LIU Binyan 劉賓雁

Par Wotjtek Zafanolli

Né en 1925 à Changchun, dans la province du Jilin. Écrivain communiste de talent, ses prises de position lui valent d’être condamné comme « droitier » en 1957 ; il refait surface vingt ans plus tard et apparaît dès lors comme l’un des chefs de file de l’intelligentsia libérale du Parti à l’heure de la démaoïsation. Depuis la parution de Entre hommes et démons, il s’est fait une spécialité de dénoncer les abus de la bureaucratie.

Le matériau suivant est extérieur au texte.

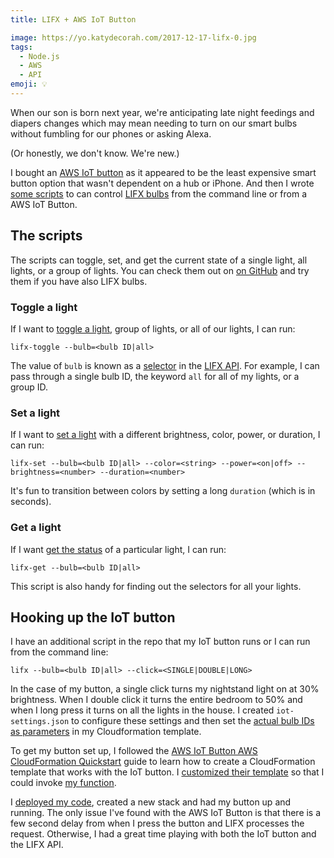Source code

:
```yaml
---
title: LIFX + AWS IoT Button

image: https://yo.katydecorah.com/2017-12-17-lifx-0.jpg
tags:
  - Node.js
  - AWS
  - API
emoji: 💡
---
```


When our son is born next year, we're anticipating late night feedings and diapers changes which may mean needing to turn on our smart bulbs without fumbling for our phones or asking Alexa.

(Or honestly, we don't know. We're new.)

I bought an [AWS IoT button](https://aws.amazon.com/iotbutton/) as it appeared to be the least expensive smart button option that wasn't dependent on a hub or iPhone. And then I wrote [some scripts](https://github.com/katydecorah/lifx) to can control [LIFX bulbs](https://www.lifx.com/) from the command line or from a AWS IoT Button.

## The scripts

The scripts can toggle, set, and get the current state of a single light, all lights, or a group of lights. You can check them out on [on GitHub](https://github.com/katydecorah/lifx) and try them if you have also LIFX bulbs.

### Toggle a light

If I want to [toggle a light](https://github.com/katydecorah/lifx/blob/19298314f1cd94dd834f0635aee245bafb136202/index.js#L13-L15), group of lights, or all of our lights, I can run:

```
lifx-toggle --bulb=<bulb ID|all>
```

The value of `bulb` is known as a [selector](https://api.developer.lifx.com/docs/selectors) in the [LIFX API](https://api.developer.lifx.com/). For example, I can pass through a single bulb ID, the keyword `all` for all of my lights, or a group ID.

### Set a light

If I want to [set a light](https://github.com/katydecorah/lifx/blob/19298314f1cd94dd834f0635aee245bafb136202/index.js#L17-L21) with a different brightness, color, power, or duration, I can run:

```
lifx-set --bulb=<bulb ID|all> --color=<string> --power=<on|off> --brightness=<number> --duration=<number>
```

It's fun to transition between colors by setting a long `duration` (which is in seconds).

### Get a light

If I want [get the status](https://github.com/katydecorah/lifx/blob/19298314f1cd94dd834f0635aee245bafb136202/index.js#L23-L25) of a particular light, I can run:

```
lifx-get --bulb=<bulb ID|all>
```

This script is also handy for finding out the selectors for all your lights.

## Hooking up the IoT button

I have an additional script in the repo that my IoT button runs or I can run from the command line:

```
lifx --bulb=<bulb ID|all> --click=<SINGLE|DOUBLE|LONG>
```

In the case of my button, a single click turns my nightstand light on at 30% brightness. When I double click it turns the entire bedroom to 50% and when I long press it turns on all the lights in the house. I created `iot-settings.json` to configure these settings and then set the [actual bulb IDs as parameters](https://github.com/katydecorah/lifx/blob/19298314f1cd94dd834f0635aee245bafb136202/cloudformation/lifx.template.json#L31-L42) in my Cloudformation template.

To get my button set up, I followed the [AWS IoT Button AWS CloudFormation Quickstart](http://docs.aws.amazon.com/iot/latest/developerguide/iot-button-cloudformation.html) guide to learn how to create a CloudFormation template that works with the IoT button. I [customized their template](https://github.com/katydecorah/lifx/blob/master/cloudformation/lifx.template.json) so that I could invoke [my function](https://github.com/katydecorah/lifx/blob/19298314f1cd94dd834f0635aee245bafb136202/index.js#L3-L11).

I [deployed my code](https://github.com/katydecorah/lifx#deploy-the-code-to-aws), created a new stack and had my button up and running. The only issue I've found with the AWS IoT Button is that there is a few second delay from when I press the button and LIFX processes the request. Otherwise, I had a great time playing with both the IoT button and the LIFX API.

Liu Binyan a fait ses études primaires et deux ans d’études secondaires à Harbin, où il a acquis une bonne connaissance du russe. Il adhère au P.C.C. en 1944 et prend alors part au travail clandestin du Parti en Mandchourie. Quelques années plus tard, sous la conduite de Jiang Nanxiang, il participe à la réforme agraire dans le Nord-Est. Quand elle se conclut, il se fait traducteur. A ce titre, il traduit en chinois nombre de romans et d’ouvrages de théorie littéraire soviétiques. A la veille du mouvement des Cent Fleurs, en 1956, il travaille au Zhongguo qingnian bao (Journal de la jeunesse chinoise), comme membre du comité de rédaction et directeur de la section du commerce et de l’industrie. Il est également vice-directeur des Éditions du peuple (Renmin chubanshe). Sans doute à cette époque se lie-t-il avec le groupe de personnalités dirigeantes de la Ligue de la jeunesse communiste, dans lequel Hu Yaobang (胡燿邦), bien des années plus tard, puisera ses proches collaborateurs. Pendant les Cent Fleurs, Liu Binyan publie coup sur coup deux nouvelles anti-bureaucratiques, Sur le chantier du pont et Nouvelles confidentielles du journal, qui ont immédiatement un très grand succès, surtout la seconde. Dans celle-ci, qui est directement inspirée de son expérience journalistique, il pose sans ambages la question du statut de la presse dans un pays socialiste et revendique pour les journalistes le droit à la liberté d’informer : « Faut-il, avant de pouvoir parler de quoi que ce soit dans la presse, attendre que le Comité central du Parti ait pris une décision à ce propos ? (...) Si oui, autant ne pas avoir de journaux du tout ! » fait-il dire à son héroïne.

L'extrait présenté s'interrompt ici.